■ About this exercise ■
Repeat, exactly as written, the lines of the records below from the first through the line with "### Humidity/ Temperature Sensor.", but none past it.
Start of Supplied data
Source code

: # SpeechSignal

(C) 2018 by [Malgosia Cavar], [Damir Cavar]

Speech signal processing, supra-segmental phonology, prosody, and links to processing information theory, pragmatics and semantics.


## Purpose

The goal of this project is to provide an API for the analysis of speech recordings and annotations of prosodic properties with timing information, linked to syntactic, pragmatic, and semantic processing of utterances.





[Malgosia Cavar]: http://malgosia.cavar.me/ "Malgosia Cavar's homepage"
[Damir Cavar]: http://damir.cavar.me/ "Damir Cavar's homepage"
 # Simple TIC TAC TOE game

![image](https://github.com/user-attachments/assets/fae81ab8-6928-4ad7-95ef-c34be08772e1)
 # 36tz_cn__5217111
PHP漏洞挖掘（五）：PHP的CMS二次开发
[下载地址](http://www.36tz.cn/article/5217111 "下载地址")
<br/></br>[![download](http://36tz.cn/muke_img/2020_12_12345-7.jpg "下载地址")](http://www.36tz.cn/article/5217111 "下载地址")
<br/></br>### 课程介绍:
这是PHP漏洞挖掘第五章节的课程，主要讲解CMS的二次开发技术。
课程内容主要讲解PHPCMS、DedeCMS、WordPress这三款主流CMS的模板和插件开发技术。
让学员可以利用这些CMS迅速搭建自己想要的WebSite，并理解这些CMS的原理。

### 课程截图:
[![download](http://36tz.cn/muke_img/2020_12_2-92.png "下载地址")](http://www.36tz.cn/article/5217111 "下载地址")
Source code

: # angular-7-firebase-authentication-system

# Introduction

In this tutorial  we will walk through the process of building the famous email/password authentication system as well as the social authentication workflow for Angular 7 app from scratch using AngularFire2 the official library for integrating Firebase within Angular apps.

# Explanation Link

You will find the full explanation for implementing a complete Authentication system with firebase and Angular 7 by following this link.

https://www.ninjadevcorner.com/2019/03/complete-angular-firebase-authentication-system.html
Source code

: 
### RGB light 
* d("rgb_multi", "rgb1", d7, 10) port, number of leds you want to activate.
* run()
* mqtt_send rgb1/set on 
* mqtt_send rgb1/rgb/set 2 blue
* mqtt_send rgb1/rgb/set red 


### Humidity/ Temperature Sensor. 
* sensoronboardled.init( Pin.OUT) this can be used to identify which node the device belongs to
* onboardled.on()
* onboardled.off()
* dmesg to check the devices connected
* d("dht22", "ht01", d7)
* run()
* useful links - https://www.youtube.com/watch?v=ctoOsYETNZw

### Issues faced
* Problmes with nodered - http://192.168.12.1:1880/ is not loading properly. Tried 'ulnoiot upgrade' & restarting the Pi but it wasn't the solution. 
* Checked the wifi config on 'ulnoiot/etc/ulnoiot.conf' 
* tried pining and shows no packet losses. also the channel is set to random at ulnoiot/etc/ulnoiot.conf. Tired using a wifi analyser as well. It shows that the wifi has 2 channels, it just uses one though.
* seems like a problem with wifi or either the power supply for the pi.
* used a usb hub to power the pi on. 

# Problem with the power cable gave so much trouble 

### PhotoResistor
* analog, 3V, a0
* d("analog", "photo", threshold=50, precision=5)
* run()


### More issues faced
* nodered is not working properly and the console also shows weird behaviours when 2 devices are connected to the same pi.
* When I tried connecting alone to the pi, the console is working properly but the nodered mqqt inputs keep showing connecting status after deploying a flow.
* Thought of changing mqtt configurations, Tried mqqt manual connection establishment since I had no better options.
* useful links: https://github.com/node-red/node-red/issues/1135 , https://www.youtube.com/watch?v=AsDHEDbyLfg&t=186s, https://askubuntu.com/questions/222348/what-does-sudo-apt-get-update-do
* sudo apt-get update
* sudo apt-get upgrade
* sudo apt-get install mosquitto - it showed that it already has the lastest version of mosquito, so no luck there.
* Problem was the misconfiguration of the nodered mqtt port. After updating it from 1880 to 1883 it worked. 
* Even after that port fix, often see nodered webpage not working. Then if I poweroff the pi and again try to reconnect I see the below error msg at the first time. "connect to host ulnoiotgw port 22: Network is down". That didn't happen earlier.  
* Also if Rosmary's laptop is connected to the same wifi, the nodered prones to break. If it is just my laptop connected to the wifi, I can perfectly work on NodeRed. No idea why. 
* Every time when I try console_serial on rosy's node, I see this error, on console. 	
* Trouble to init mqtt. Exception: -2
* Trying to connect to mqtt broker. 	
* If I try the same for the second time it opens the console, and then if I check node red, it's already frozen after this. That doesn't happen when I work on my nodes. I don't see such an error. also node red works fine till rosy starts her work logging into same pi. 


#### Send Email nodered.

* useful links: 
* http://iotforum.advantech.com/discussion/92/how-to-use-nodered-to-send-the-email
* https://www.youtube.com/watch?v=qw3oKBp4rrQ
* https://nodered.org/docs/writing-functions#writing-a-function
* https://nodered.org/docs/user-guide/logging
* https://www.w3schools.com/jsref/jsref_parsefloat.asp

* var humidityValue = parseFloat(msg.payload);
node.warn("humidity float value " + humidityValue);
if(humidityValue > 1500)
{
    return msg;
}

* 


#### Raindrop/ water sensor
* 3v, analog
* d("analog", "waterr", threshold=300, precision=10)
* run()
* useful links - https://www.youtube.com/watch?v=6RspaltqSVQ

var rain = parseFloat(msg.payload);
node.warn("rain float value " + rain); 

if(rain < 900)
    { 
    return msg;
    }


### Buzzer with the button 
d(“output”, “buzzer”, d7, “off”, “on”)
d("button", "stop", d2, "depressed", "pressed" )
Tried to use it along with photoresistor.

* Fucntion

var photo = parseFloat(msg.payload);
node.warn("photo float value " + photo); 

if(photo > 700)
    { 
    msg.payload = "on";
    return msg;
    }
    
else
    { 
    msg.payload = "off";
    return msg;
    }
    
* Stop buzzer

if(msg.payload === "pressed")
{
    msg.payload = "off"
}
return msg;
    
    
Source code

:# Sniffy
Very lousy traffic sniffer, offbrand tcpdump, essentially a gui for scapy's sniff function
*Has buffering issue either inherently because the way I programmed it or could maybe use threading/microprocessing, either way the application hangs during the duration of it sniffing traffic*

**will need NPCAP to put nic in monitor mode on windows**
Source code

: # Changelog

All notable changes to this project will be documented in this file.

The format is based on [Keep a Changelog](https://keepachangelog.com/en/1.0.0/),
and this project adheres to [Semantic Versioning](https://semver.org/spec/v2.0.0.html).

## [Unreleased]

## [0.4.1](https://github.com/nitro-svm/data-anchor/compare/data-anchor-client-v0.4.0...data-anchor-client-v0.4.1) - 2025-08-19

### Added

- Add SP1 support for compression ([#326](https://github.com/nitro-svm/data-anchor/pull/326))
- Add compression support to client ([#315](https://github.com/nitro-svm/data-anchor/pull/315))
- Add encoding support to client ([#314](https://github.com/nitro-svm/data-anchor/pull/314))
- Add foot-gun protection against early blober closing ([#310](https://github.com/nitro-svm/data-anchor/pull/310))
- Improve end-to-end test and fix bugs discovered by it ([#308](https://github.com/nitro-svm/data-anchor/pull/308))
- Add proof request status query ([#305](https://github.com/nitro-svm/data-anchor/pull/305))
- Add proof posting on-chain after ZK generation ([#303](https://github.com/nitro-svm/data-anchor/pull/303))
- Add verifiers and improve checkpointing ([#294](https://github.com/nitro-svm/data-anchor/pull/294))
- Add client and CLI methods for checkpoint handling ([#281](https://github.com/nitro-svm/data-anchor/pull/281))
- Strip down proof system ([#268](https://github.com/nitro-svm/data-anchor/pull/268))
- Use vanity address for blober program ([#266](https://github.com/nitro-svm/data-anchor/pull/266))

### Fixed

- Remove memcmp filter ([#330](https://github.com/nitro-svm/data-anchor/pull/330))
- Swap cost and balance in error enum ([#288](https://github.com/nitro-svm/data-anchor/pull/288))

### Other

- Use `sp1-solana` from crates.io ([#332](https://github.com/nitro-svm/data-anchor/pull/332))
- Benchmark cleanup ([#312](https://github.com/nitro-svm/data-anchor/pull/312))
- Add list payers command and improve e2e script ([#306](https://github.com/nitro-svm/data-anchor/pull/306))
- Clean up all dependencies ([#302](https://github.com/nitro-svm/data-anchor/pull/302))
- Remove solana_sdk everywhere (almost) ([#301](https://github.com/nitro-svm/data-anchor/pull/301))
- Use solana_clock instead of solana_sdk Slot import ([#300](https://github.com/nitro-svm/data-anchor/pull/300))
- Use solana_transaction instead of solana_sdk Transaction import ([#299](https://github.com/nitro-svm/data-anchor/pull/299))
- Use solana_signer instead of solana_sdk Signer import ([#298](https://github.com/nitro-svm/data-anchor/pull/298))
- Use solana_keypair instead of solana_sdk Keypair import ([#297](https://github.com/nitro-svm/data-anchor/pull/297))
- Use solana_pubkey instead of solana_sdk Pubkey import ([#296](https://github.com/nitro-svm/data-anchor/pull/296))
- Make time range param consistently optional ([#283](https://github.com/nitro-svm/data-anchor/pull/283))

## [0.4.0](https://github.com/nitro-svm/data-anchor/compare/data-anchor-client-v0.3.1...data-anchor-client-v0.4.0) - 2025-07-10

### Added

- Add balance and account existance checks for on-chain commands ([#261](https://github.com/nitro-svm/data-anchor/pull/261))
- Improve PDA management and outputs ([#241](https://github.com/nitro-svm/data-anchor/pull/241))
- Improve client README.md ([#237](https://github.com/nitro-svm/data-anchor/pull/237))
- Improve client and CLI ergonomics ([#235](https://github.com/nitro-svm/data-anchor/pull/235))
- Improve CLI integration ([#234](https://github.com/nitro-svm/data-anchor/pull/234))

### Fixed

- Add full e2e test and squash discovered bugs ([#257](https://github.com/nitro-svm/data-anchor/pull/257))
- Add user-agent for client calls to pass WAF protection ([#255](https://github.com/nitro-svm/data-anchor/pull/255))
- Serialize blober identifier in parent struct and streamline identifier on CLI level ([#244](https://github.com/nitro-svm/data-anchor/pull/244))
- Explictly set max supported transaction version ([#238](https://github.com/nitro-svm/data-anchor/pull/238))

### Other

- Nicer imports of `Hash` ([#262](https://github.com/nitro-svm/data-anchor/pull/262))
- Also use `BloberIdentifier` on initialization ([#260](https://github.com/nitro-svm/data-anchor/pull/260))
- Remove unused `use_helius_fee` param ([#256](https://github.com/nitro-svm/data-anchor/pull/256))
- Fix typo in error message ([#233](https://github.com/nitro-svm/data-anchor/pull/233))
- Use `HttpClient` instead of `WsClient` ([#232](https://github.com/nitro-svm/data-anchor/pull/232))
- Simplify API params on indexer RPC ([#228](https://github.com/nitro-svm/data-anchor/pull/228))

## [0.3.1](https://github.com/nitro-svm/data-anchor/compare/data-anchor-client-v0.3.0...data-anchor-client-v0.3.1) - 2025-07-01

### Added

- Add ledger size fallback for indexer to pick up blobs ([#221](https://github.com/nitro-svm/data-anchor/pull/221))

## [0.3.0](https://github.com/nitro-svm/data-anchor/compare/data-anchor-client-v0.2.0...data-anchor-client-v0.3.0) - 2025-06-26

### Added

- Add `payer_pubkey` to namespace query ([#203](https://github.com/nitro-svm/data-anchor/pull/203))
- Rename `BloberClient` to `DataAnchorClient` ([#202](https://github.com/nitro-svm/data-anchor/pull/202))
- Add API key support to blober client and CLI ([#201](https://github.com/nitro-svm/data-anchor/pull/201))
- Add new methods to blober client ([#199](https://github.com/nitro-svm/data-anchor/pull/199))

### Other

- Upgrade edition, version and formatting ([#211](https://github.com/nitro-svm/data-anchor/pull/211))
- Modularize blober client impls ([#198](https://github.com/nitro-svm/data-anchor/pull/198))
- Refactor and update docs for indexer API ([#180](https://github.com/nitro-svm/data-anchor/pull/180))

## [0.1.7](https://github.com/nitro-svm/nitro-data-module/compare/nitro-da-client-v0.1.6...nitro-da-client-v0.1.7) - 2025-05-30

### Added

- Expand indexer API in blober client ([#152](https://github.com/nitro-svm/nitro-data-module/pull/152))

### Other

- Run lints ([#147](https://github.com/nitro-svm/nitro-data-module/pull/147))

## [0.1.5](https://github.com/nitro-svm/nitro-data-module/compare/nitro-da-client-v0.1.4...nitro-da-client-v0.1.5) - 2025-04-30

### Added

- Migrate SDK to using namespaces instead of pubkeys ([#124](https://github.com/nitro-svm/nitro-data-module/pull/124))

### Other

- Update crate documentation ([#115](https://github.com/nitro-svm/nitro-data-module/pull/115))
End of Supplied data
■ Task response ■
Source code

: # SpeechSignal

(C) 2018 by [Malgosia Cavar], [Damir Cavar]

Speech signal processing, supra-segmental phonology, prosody, and links to processing information theory, pragmatics and semantics.


## Purpose

The goal of this project is to provide an API for the analysis of speech recordings and annotations of prosodic properties with timing information, linked to syntactic, pragmatic, and semantic processing of utterances.





[Malgosia Cavar]: http://malgosia.cavar.me/ "Malgosia Cavar's homepage"
[Damir Cavar]: http://damir.cavar.me/ "Damir Cavar's homepage"
 # Simple TIC TAC TOE game

![image](https://github.com/user-attachments/assets/fae81ab8-6928-4ad7-95ef-c34be08772e1)
 # 36tz_cn__5217111
PHP漏洞挖掘（五）：PHP的CMS二次开发
[下载地址](http://www.36tz.cn/article/5217111 "下载地址")
<br/></br>[![download](http://36tz.cn/muke_img/2020_12_12345-7.jpg "下载地址")](http://www.36tz.cn/article/5217111 "下载地址")
<br/></br>### 课程介绍:
这是PHP漏洞挖掘第五章节的课程，主要讲解CMS的二次开发技术。
课程内容主要讲解PHPCMS、DedeCMS、WordPress这三款主流CMS的模板和插件开发技术。
让学员可以利用这些CMS迅速搭建自己想要的WebSite，并理解这些CMS的原理。

### 课程截图:
[![download](http://36tz.cn/muke_img/2020_12_2-92.png "下载地址")](http://www.36tz.cn/article/5217111 "下载地址")
Source code

: # angular-7-firebase-authentication-system

# Introduction

In this tutorial  we will walk through the process of building the famous email/password authentication system as well as the social authentication workflow for Angular 7 app from scratch using AngularFire2 the official library for integrating Firebase within Angular apps.

# Explanation Link

You will find the full explanation for implementing a complete Authentication system with firebase and Angular 7 by following this link.

https://www.ninjadevcorner.com/2019/03/complete-angular-firebase-authentication-system.html
Source code

: 
### RGB light 
* d("rgb_multi", "rgb1", d7, 10) port, number of leds you want to activate.
* run()
* mqtt_send rgb1/set on 
* mqtt_send rgb1/rgb/set 2 blue
* mqtt_send rgb1/rgb/set red 


### Humidity/ Temperature Sensor. 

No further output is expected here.